[Entries taken from a collection]
=== Begin Enclosure ===
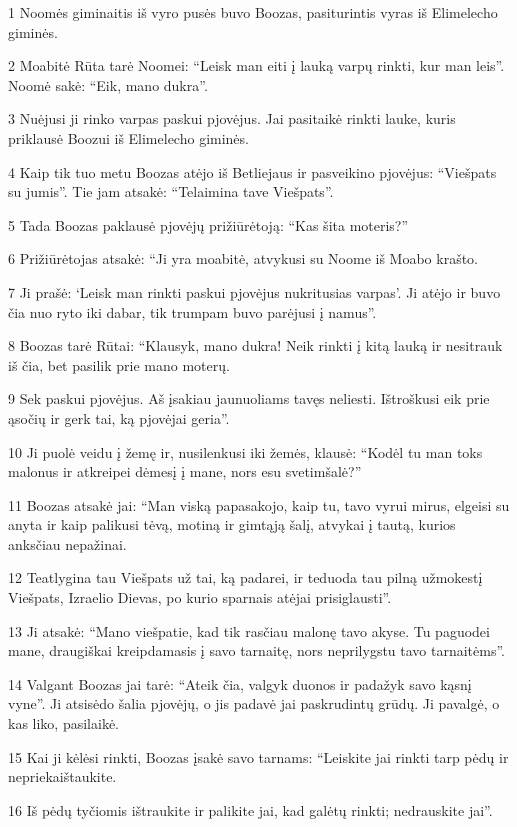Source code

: \par 1 Noomės giminaitis iš vyro pusės buvo Boozas, pasiturintis vyras iš Elimelecho giminės. 
\par 2 Moabitė Rūta tarė Noomei: “Leisk man eiti į lauką varpų rinkti, kur man leis”. Noomė sakė: “Eik, mano dukra”. 
\par 3 Nuėjusi ji rinko varpas paskui pjovėjus. Jai pasitaikė rinkti lauke, kuris priklausė Boozui iš Elimelecho giminės. 
\par 4 Kaip tik tuo metu Boozas atėjo iš Betliejaus ir pasveikino pjovėjus: “Viešpats su jumis”. Tie jam atsakė: “Telaimina tave Viešpats”. 
\par 5 Tada Boozas paklausė pjovėjų prižiūrėtoją: “Kas šita moteris?” 
\par 6 Prižiūrėtojas atsakė: “Ji yra moabitė, atvykusi su Noome iš Moabo krašto. 
\par 7 Ji prašė: ‘Leisk man rinkti paskui pjovėjus nukritusias varpas’. Ji atėjo ir buvo čia nuo ryto iki dabar, tik trumpam buvo parėjusi į namus”. 
\par 8 Boozas tarė Rūtai: “Klausyk, mano dukra! Neik rinkti į kitą lauką ir nesitrauk iš čia, bet pasilik prie mano moterų. 
\par 9 Sek paskui pjovėjus. Aš įsakiau jaunuoliams tavęs neliesti. Ištroškusi eik prie ąsočių ir gerk tai, ką pjovėjai geria”. 
\par 10 Ji puolė veidu į žemę ir, nusilenkusi iki žemės, klausė: “Kodėl tu man toks malonus ir atkreipei dėmesį į mane, nors esu svetimšalė?” 
\par 11 Boozas atsakė jai: “Man viską papasakojo, kaip tu, tavo vyrui mirus, elgeisi su anyta ir kaip palikusi tėvą, motiną ir gimtąją šalį, atvykai į tautą, kurios anksčiau nepažinai. 
\par 12 Teatlygina tau Viešpats už tai, ką padarei, ir teduoda tau pilną užmokestį Viešpats, Izraelio Dievas, po kurio sparnais atėjai prisiglausti”. 
\par 13 Ji atsakė: “Mano viešpatie, kad tik rasčiau malonę tavo akyse. Tu paguodei mane, draugiškai kreipdamasis į savo tarnaitę, nors neprilygstu tavo tarnaitėms”. 
\par 14 Valgant Boozas jai tarė: “Ateik čia, valgyk duonos ir padažyk savo kąsnį vyne”. Ji atsisėdo šalia pjovėjų, o jis padavė jai paskrudintų grūdų. Ji pavalgė, o kas liko, pasilaikė. 
\par 15 Kai ji kėlėsi rinkti, Boozas įsakė savo tarnams: “Leiskite jai rinkti tarp pėdų ir nepriekaištaukite. 
\par 16 Iš pėdų tyčiomis ištraukite ir palikite jai, kad galėtų rinkti; nedrauskite jai”. 
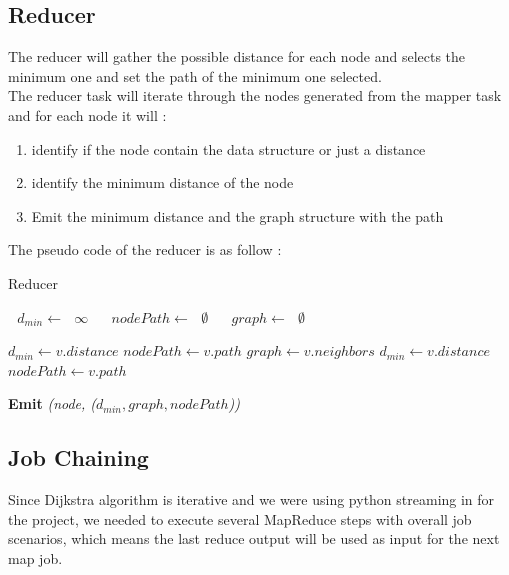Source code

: \documentclass[english]{article}
\begin{document}
\subsection{Reducer}
The reducer will gather the possible distance for each node and selects the minimum one and set the path of the minimum one selected.\\

The reducer task will iterate through the nodes generated from the mapper task and for each node it will :
\begin{enumerate}
\item identify if the node contain the data structure or just a distance
\item identify the minimum distance of the node
\item Emit the minimum distance and the graph structure with the path
\end{enumerate}

The pseudo code of the reducer is as follow : 
\begin{algorithm}[h]
\caption{Reducer}\label{reducer}
\begin{algorithmic}[1]
\State $ \textit{ $d_{min}$} \gets \textit{ $\infty$ } $
\State $ \textit{ $nodePath     $} \gets \textit{ $\emptyset$ } $
\State $ \textit{ $graph     $} \gets \textit{ $\emptyset$ }$

	\State $ d_{min} \gets  v.distance  $
	\State $ nodePath \gets v.path $
	\State $ graph \gets  v.neighbors $
\Else{}
		\State $ d_{min} \gets  v.distance $
		\State $ nodePath \gets v.path $
	\EndIf
\EndIf

\State \textbf{ Emit} \emph{(node, ($d_{min}, graph, nodePath$))}

\EndProcedure
\end{algorithmic}
\end{algorithm}




\subsection{Job Chaining}
Since Dijkstra algorithm is iterative and we were using python streaming in for the project, we needed to execute several MapReduce steps with overall job scenarios, which means the last reduce output will be used as input for the next map job.\\
\end{document}
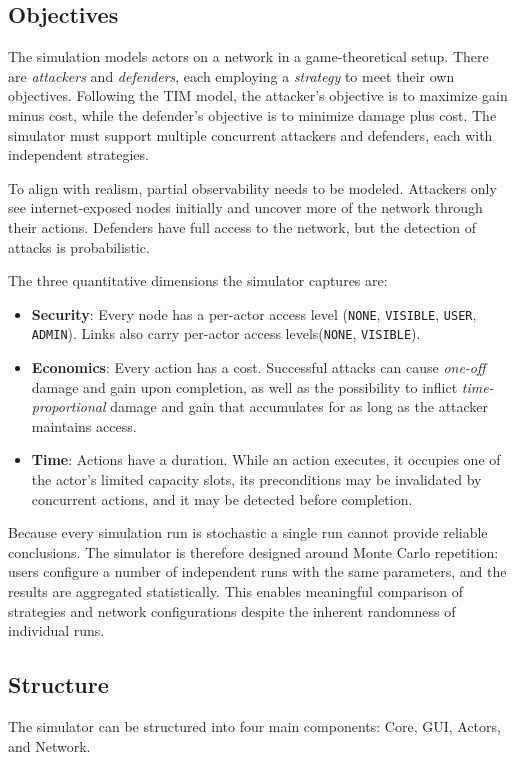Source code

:\documentclass{llncs}
\begin{document}
\subsection{Objectives}
The simulation models actors on a network in a game-theoretical setup. There are \emph{attackers} and \emph{defenders}, each employing a \emph{strategy} to meet their own objectives.
Following the TIM model, the attacker's objective is to maximize gain minus cost, while the defender's objective is to minimize damage plus cost. The simulator must support multiple concurrent attackers and defenders, each with independent strategies.

To align with realism, partial observability needs to be modeled. Attackers only see internet-exposed nodes initially and uncover more of the network through their actions. Defenders have full access to the network, but the detection of attacks is probabilistic.

The three quantitative dimensions the simulator captures are:
\begin{itemize}
  \item \textbf{Security}: Every node has a per-actor access level (\texttt{NONE}, \texttt{VISIBLE}, \texttt{USER}, \texttt{ADMIN}). Links also carry per-actor access levels(\texttt{NONE}, \texttt{VISIBLE}).
  \item \textbf{Economics}: Every action has a cost. Successful attacks can cause \emph{one-off} damage and gain upon completion, as well as the possibility to inflict \emph{time-proportional} damage and gain that accumulates for as long as the attacker maintains access.
  \item \textbf{Time}: Actions have a duration. While an action executes, it occupies one of the actor's limited capacity slots, its preconditions may be invalidated by concurrent actions, and it may be detected before completion.
\end{itemize}

Because every simulation run is stochastic a single run cannot provide reliable conclusions. The simulator is therefore designed around Monte Carlo repetition: users configure a number of independent runs with the same parameters, and the results are aggregated statistically. This enables meaningful comparison of strategies and network configurations despite the inherent randomness of individual runs.


\subsection{Structure}
The simulator can be structured into four main components: Core, GUI, Actors, and Network.
\end{document}
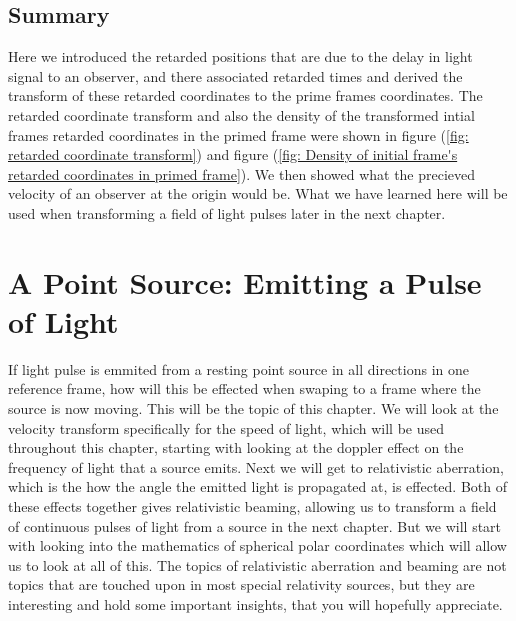 
\section{Summary}

Here we introduced the retarded positions that are due to the delay in light signal to an observer, and there associated retarded times and derived the transform of these retarded coordinates to the prime frames coordinates.
The retarded coordinate transform and also the density of the transformed intial frames retarded coordinates in the primed frame were shown in figure (\ref{fig: retarded coordinate transform}) and figure (\ref{fig: Density of initial frame's retarded coordinates in primed frame}).
We then showed what the precieved velocity of an observer at the origin would be.
What we have learned here will be used when transforming a field of light pulses later in the next chapter.



\printbibliography[segment=\therefsegment, heading=subbibliography]

\chapter{A Point Source: Emitting a Pulse of Light} \label{ch: A Point Source Emitting a Pulse of Light}

If light pulse is emmited from a resting point source in all directions in one reference frame, how will this be effected when swaping to a frame where the source is now moving.
This will be the topic of this chapter.
We will look at the velocity transform specifically for the speed of light, which will be used throughout this chapter, starting with looking at the doppler effect on the frequency of light that a source emits.
Next we will get to relativistic aberration, which is the how the angle the emitted light is propagated at, is effected.
Both of these effects together gives relativistic beaming, allowing us to transform a field of continuous pulses of light from a source in the next chapter.
But we will start with looking into the mathematics of spherical polar coordinates which will allow us to look at all of this.
The topics of relativistic aberration and beaming are not topics that are touched upon in most special relativity sources, but they are interesting and hold some important insights, that you will hopefully appreciate.

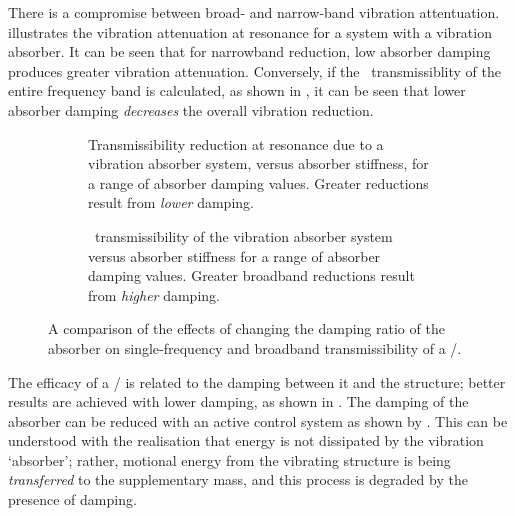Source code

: There is a compromise between broad- and narrow-band vibration attentuation.
 illustrates the vibration attenuation at resonance for a system with a vibration absorber.
It can be seen that for narrowband reduction, low absorber damping produces greater vibration attenuation.
Conversely, if the \RMS\ transmissiblity of the entire frequency band is calculated, as shown in , it can be seen that lower absorber damping \emph{decreases} the overall vibration reduction.

\begin{figure}
\begin{wide}
  \begin{subfigure}
    \caption{
      Transmissibility reduction at resonance due to a vibration absorber system, versus absorber stiffness, for a range of absorber damping values.
      Greater reductions result from \emph{lower} damping.}
  \end{subfigure}
  \begin{subfigure}
    \caption{
      \RMS\ transmissibility of the vibration absorber system versus absorber stiffness for a range of absorber damping values.
    Greater broadband reductions result from \emph{higher} damping.}
  \end{subfigure}
\end{wide}
\caption{
  A comparison of the effects of changing the damping ratio of the absorber on single-frequency and broadband transmissibility of a \vibneut/.
}
\end{figure}

The efficacy of a \vibneut/ is related to the damping between it and the structure; better results are achieved with lower damping, as shown in .
The damping of the absorber can be reduced with an active control system as shown by \textcite{kidner1998}.
This can be understood with the realisation that energy is not dissipated by the vibration `absorber'; rather, motional energy from the vibrating structure is being \emph{transferred} to the supplementary mass, and this process is degraded by the presence of damping.

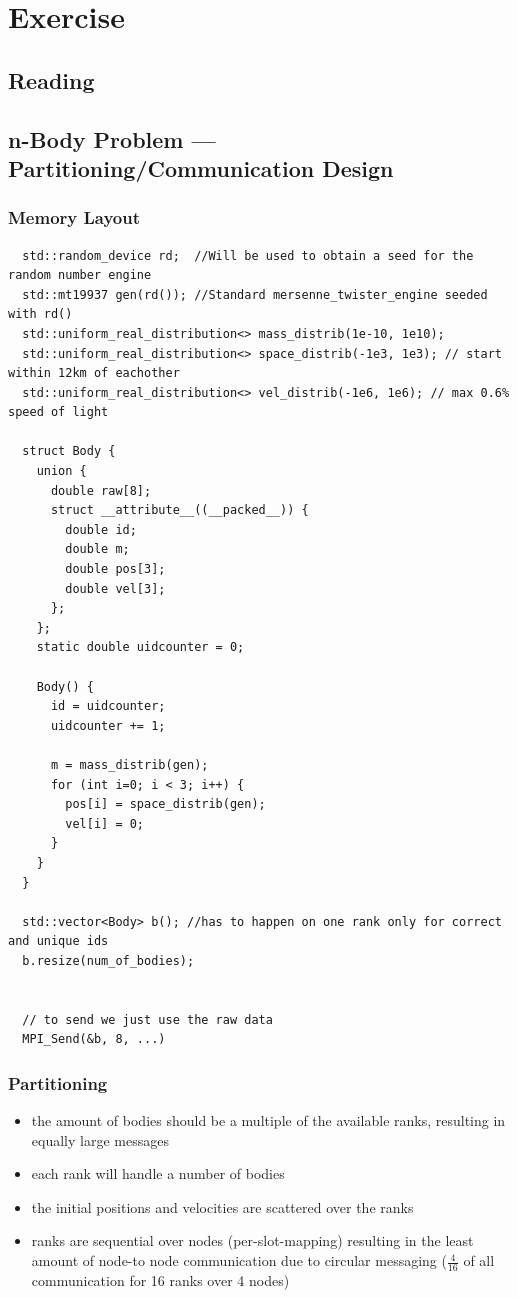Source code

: \documentclass[]{scrartcl}
\newcommand{\exercise}{Exercise \thesection}
\begin{document}
\section*{\exercise}

\subsection{Reading}
\subsection{n-Body Problem --- Partitioning/Communication Design}
\subsubsection{Memory Layout}

\begin{verbatim}
  std::random_device rd;  //Will be used to obtain a seed for the random number engine
  std::mt19937 gen(rd()); //Standard mersenne_twister_engine seeded with rd()
  std::uniform_real_distribution<> mass_distrib(1e-10, 1e10);
  std::uniform_real_distribution<> space_distrib(-1e3, 1e3); // start within 12km of eachother
  std::uniform_real_distribution<> vel_distrib(-1e6, 1e6); // max 0.6% speed of light

  struct Body {
    union {
      double raw[8];
      struct __attribute__((__packed__)) {
        double id;
        double m;
        double pos[3];
        double vel[3];
      };
    };
    static double uidcounter = 0;

    Body() {
      id = uidcounter;
      uidcounter += 1;

      m = mass_distrib(gen);
      for (int i=0; i < 3; i++) {
        pos[i] = space_distrib(gen);
        vel[i] = 0;
      }
    }
  }

  std::vector<Body> b(); //has to happen on one rank only for correct and unique ids
  b.resize(num_of_bodies);


  // to send we just use the raw data
  MPI_Send(&b, 8, ...)
\end{verbatim}

\subsubsection{Partitioning}

\begin{itemize}
  \item the amount of bodies should be a multiple of the available ranks, resulting in equally large messages
  \item each rank will handle a number of bodies
  \item the initial positions and velocities are scattered over the ranks
  \item ranks are sequential over nodes (per-slot-mapping) resulting in the least amount of node-to node communication due to circular messaging ($\frac{4}{16}$ of all communication for 16 ranks over 4 nodes)
\end{itemize}
\end{document}
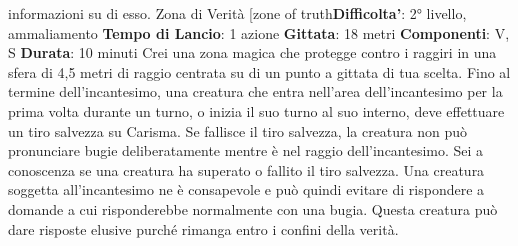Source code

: \begin{multicols}{2}
informazioni su di esso.
Zona di Verità
[zone of truth\textbf{Difficolta'}:
2° livello, ammaliamento
\textbf{Tempo di Lancio}: 1 azione
\textbf{Gittata}: 18 metri
\textbf{Componenti}: V, S
\textbf{Durata}: 10 minuti
Crei una zona magica che protegge contro i raggiri in
una sfera di 4,5 metri di raggio centrata su di un punto a
gittata di tua scelta. Fino al termine dell’incantesimo,
una creatura che entra nell’area dell’incantesimo per la
prima volta durante un turno, o inizia il suo turno al suo
interno, deve effettuare un tiro salvezza su Carisma. Se
fallisce il tiro salvezza, la creatura non può pronunciare
bugie deliberatamente mentre è nel raggio
dell’incantesimo. Sei a conoscenza se una creatura ha
superato o fallito il tiro salvezza.
Una creatura soggetta all’incantesimo ne è
consapevole e può quindi evitare di rispondere a
domande a cui risponderebbe normalmente con una
bugia. Questa creatura può dare risposte elusive
purché rimanga entro i confini della verità.

\end{multicols}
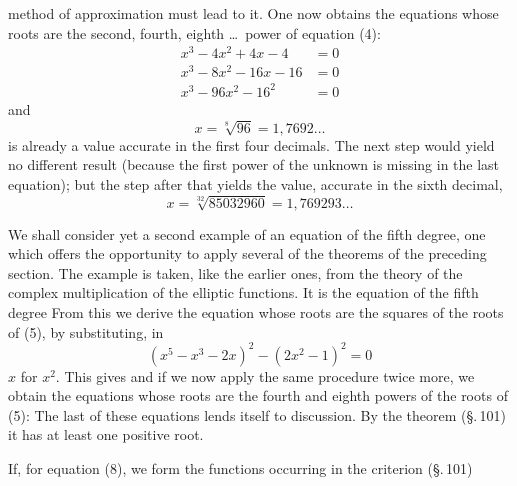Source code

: method of approximation must lead to it. One now obtains the equations whose roots are the second, fourth, eighth \ldots\ power of equation (4):
\[
\begin{aligned}
x^3 - 4x^2 + 4x - 4 &= 0 \\
x^3 - 8x^2 - 16x - 16 &= 0 \\
x^3 - 96x^2 - 16^2 &= 0
\end{aligned}
\]
and
\[
x = \sqrt[8]{96} = 1{,}7692\ldots
\]
is already a value accurate in the first four decimals. The next step would yield no different result (because the first power of the unknown is missing in the last equation); but the step after that yields the value, accurate in the sixth decimal,
\[
x = \sqrt[32]{85032960} = 1{,}769293\ldots
\]

We shall consider yet a second example of an equation of the fifth degree, one which offers the opportunity to apply several of the theorems of the preceding section. The example is taken, like the earlier ones, from the theory of the complex multiplication of the elliptic functions. It is the equation of the fifth degree
From this we derive the equation whose roots are the squares of the roots of (5), by substituting, in
\[
(x^5 - x^3 - 2x)^2 - (2x^2 - 1)^2 = 0
\]
$x$ for $x^2$. This gives
and if we now apply the same procedure twice more, we obtain the equations whose roots are the fourth and eighth powers of the roots of (5):
The last of these equations lends itself to discussion. By the  theorem (\S.\,101) it has at least one positive root.

If, for equation (8), we form the functions occurring in the  criterion (\S.\,101)
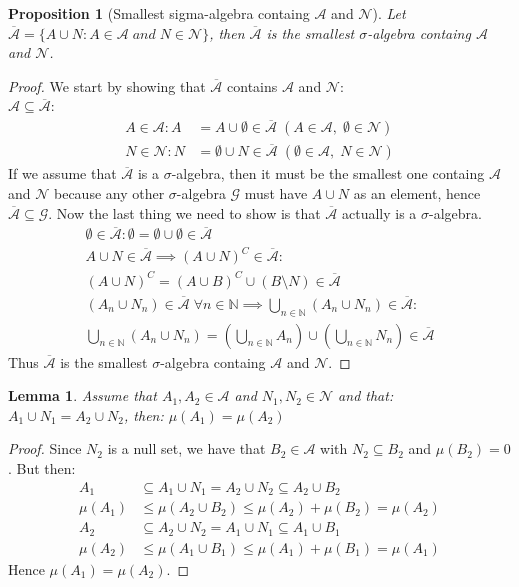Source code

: \documentclass{article}
\newcommand{\N}{\mathbb{N}}
\newcommand{\A}{\mathcal{A}}
\newcommand{\G}{\mathcal{G}}
\newtheorem{prop}{Proposition}
\newtheorem{lemma}{Lemma}
\newtheorem{proof}{Proof}
\begin{document}
\begin{prop}[Smallest sigma-algebra containg $\A$ and $\mathcal{N}$]
Let \\
$\overline{\A} = \{A\cup N: A\in \A\; and\; N\in \mathcal{N}\}$, then $\overline{\A}$ is the smallest $\sigma$-algebra containg $\A$ and $\mathcal{N}$. 
\end{prop}

\begin{proof}
We start by showing that $\overline{\A}$ contains $\A$ and $\mathcal{N}$: \\
$\A \subseteq \overline{\A}$:
\begin{align*}
A\in \A: A &= A\cup \emptyset \in \overline{\A}\; (A\in \A, \; \emptyset \in \mathcal{N})\\ 
N\in \mathcal{N}: N &= \emptyset \cup N \in \overline{\A}\; (\emptyset \in \A, \; N \in \mathcal{N})
\end{align*}
If we assume that $\overline{\A}$ is a $\sigma$-algebra, then it must be the smallest one containg $\A$ and $\mathcal{N}$ because any other $\sigma$-algebra $\G$ must have $A\cup N$ as an element, hence $\overline{\A}\subseteq \G$.
Now the last thing we need to show is that $\overline{\A}$ actually is a $\sigma$-algebra. 
\begin{align*}
\emptyset \in \overline{\A}: \emptyset = \emptyset\cup \emptyset \in \overline{\A} \\ 
A\cup N \in \overline{\A} \implies (A\cup N)^{C} \in \overline{\A}:\\ 
(A\cup N)^{C} = (A\cup B)^{C}\cup (B\setminus N) \in \overline{\A}\\ 
(A_{n}\cup N_{n}) \in \overline{\A}\; \forall n\in \N \implies \bigcup_{n\in \N}\left(A_{n}\cup N_{n}\right) \in \overline{\A}: \\ 
\bigcup_{n\in \N}\left(A_{n}\cup N_{n}\right) = \left(\bigcup_{n\in \N}A_{n}\right)\cup \left(\bigcup_{n\in \N}N_{n}  \right) \in \overline{\A}
\end{align*}
Thus $\overline{\A}$ is the smallest $\sigma$-algebra containg $\A$ and $\mathcal{N}$. 
\end{proof}  

\begin{lemma}
Assume that $A_{1}, A_{2} \in \A$ and $N_{1}, N_{2} \in \mathcal{N}$ and that: 
$A_{1}\cup N_{1} = A_{2}\cup N_{2}$, then: $\mu(A_{1}) = \mu(A_{2})$
\end{lemma}

\begin{proof}
Since $N_{2}$ is a null set, we have that $B_{2}\in \A$ with $N_{2}\subseteq B_{2}$ and $\mu(B_{2}) = 0$. But then: 
\begin{align*}
A_{1} &\subseteq A_{1}\cup N_{1} = A_{2}\cup N_{2} \subseteq A_{2}\cup B_{2}\\ 
\mu(A_{1}) &\leq \mu(A_{2}\cup B_{2}) \leq \mu(A_{2}) + \mu(B_{2}) = \mu(A_{2})\\ 
A_{2} &\subseteq A_{2}\cup N_{2} = A_{1}\cup N_{1} \subseteq A_{1}\cup B_{1}\\ 
\mu(A_{2}) &\leq \mu(A_{1}\cup B_{1}) \leq \mu(A_{1}) + \mu(B_{1}) = \mu(A_{1})
\end{align*}
Hence $\mu(A_{1}) = \mu(A_{2})$. 
\end{proof}
\end{document}
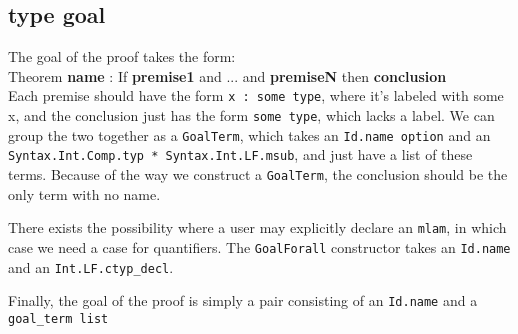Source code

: \documentclass[11pt]{article}
\begin{document}
\subsection{type goal}
The goal of the proof takes the form:\\
Theorem \textbf{name} : If \textbf{premise1} and ... and \textbf{premiseN} then \textbf{conclusion}\\
Each premise should have the form \verb+x : some type+, where it's labeled with some x, and the conclusion just has the form \verb+some type+, which lacks a label. We can group the two together as a \verb+GoalTerm+, which takes an \verb+Id.name option+ and an \verb+Syntax.Int.Comp.typ * Syntax.Int.LF.msub+, and just have a list of these terms. Because of the way we construct a \verb+GoalTerm+, the conclusion should be the only term with no name.

There exists the possibility where a user may explicitly declare an \verb+mlam+, in which case we need a case for quantifiers. The \verb+GoalForall+ constructor takes an \verb+Id.name+ and an \verb+Int.LF.ctyp_decl+.

Finally, the goal of the proof is simply a pair consisting of an \verb+Id.name+ and a \verb+goal_term list+
\end{document}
=== End Enclosure ===
■ Assigned task:
Looking at the entries above, can you reproduce exactly the lines from the one that holds "What we have" through the one that holds "This will be the topic of this chapter.", and only those?

■ Written response:
What we have learned here will be used when transforming a field of light pulses later in the next chapter.



\printbibliography[segment=\therefsegment, heading=subbibliography]

\chapter{A Point Source: Emitting a Pulse of Light} \label{ch: A Point Source Emitting a Pulse of Light}

If light pulse is emmited from a resting point source in all directions in one reference frame, how will this be effected when swaping to a frame where the source is now moving.
This will be the topic of this chapter.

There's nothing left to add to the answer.